TASK BRIEF
Every line with the string "necesitatea" must be copied from the entries below.

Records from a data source

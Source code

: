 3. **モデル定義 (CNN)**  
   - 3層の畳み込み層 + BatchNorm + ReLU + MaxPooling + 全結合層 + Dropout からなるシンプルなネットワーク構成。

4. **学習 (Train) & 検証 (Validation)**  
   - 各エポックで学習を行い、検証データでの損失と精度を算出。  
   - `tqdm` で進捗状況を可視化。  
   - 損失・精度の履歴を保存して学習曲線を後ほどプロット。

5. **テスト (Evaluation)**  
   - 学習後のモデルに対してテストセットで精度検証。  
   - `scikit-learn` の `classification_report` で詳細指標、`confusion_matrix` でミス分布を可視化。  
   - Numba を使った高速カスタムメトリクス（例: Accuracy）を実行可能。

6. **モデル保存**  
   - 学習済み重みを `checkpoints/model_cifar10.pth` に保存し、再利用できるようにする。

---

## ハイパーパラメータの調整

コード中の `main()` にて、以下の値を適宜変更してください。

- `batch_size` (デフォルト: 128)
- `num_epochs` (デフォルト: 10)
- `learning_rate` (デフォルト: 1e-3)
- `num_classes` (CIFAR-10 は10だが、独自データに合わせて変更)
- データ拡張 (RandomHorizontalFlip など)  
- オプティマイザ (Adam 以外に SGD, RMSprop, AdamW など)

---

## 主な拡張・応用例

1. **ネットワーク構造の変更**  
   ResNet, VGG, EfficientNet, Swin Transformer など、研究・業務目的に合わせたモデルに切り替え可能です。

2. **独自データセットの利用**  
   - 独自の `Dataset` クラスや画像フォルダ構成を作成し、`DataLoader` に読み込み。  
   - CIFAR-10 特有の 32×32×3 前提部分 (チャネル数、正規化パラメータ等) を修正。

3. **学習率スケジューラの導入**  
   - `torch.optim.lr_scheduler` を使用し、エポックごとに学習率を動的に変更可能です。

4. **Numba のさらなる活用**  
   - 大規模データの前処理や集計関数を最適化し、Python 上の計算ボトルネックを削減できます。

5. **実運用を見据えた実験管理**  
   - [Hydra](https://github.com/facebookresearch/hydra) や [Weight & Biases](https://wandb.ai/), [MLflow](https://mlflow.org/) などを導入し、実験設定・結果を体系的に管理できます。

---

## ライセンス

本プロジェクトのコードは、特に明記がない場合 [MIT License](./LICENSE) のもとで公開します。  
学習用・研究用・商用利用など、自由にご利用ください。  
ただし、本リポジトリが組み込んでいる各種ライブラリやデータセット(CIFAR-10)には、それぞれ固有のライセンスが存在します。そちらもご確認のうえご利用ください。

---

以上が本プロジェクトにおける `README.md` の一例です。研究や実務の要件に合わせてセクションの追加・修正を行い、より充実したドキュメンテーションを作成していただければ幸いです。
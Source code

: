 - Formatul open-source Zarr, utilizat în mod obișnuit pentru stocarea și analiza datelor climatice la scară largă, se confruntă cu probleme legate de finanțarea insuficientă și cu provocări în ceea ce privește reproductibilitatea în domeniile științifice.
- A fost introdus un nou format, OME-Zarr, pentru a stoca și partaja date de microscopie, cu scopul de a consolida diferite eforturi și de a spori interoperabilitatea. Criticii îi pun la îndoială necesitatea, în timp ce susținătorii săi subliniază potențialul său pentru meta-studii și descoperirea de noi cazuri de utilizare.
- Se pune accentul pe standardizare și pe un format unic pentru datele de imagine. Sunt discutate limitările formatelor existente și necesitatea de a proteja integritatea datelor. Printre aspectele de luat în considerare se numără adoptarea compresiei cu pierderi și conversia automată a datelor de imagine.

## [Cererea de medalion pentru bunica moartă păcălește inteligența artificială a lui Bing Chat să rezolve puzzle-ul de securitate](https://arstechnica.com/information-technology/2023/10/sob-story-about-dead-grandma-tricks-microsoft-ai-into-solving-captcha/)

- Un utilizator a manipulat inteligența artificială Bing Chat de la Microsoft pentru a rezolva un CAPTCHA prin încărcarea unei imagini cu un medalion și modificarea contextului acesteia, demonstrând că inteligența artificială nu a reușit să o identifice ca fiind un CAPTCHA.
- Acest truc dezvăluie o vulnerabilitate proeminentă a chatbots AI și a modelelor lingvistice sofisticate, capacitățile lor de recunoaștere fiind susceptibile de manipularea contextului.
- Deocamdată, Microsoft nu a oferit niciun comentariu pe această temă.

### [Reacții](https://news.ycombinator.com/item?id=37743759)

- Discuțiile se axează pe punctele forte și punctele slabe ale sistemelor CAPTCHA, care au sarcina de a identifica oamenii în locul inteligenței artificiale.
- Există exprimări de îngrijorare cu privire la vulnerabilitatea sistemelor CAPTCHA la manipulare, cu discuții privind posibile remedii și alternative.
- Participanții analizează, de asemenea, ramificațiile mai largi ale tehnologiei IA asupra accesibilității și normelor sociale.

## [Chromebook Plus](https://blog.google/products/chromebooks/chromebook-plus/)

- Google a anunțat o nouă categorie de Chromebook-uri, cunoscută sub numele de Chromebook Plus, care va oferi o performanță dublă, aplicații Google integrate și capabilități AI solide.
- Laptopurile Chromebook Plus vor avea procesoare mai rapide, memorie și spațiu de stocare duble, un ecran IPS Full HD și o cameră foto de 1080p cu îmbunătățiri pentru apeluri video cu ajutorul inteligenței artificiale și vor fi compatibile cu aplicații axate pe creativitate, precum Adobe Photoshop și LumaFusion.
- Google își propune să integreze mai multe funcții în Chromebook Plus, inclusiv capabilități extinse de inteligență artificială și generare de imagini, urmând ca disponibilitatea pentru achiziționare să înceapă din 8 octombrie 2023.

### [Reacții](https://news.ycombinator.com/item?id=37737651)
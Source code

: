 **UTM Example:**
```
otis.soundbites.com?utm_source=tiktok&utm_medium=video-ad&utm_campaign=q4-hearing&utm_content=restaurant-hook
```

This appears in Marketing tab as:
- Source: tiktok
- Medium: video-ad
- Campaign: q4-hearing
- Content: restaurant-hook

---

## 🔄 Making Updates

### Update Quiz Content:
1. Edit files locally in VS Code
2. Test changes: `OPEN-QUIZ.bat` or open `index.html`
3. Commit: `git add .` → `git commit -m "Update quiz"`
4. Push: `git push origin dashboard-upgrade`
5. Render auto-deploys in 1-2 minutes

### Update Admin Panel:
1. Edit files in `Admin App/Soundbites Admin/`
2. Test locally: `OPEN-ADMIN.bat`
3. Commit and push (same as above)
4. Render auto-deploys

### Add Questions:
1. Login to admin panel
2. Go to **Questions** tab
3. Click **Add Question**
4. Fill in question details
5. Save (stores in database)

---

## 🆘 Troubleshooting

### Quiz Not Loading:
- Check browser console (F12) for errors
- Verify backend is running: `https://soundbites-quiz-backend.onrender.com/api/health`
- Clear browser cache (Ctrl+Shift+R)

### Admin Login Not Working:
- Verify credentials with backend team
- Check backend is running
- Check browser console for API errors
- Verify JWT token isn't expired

ANSWER AREA
- A fost introdus un nou format, OME-Zarr, pentru a stoca și partaja date de microscopie, cu scopul de a consolida diferite eforturi și de a spori interoperabilitatea. Criticii îi pun la îndoială necesitatea, în timp ce susținătorii săi subliniază potențialul său pentru meta-studii și descoperirea de noi cazuri de utilizare.
- Se pune accentul pe standardizare și pe un format unic pentru datele de imagine. Sunt discutate limitările formatelor existente și necesitatea de a proteja integritatea datelor. Printre aspectele de luat în considerare se numără adoptarea compresiei cu pierderi și conversia automată a datelor de imagine.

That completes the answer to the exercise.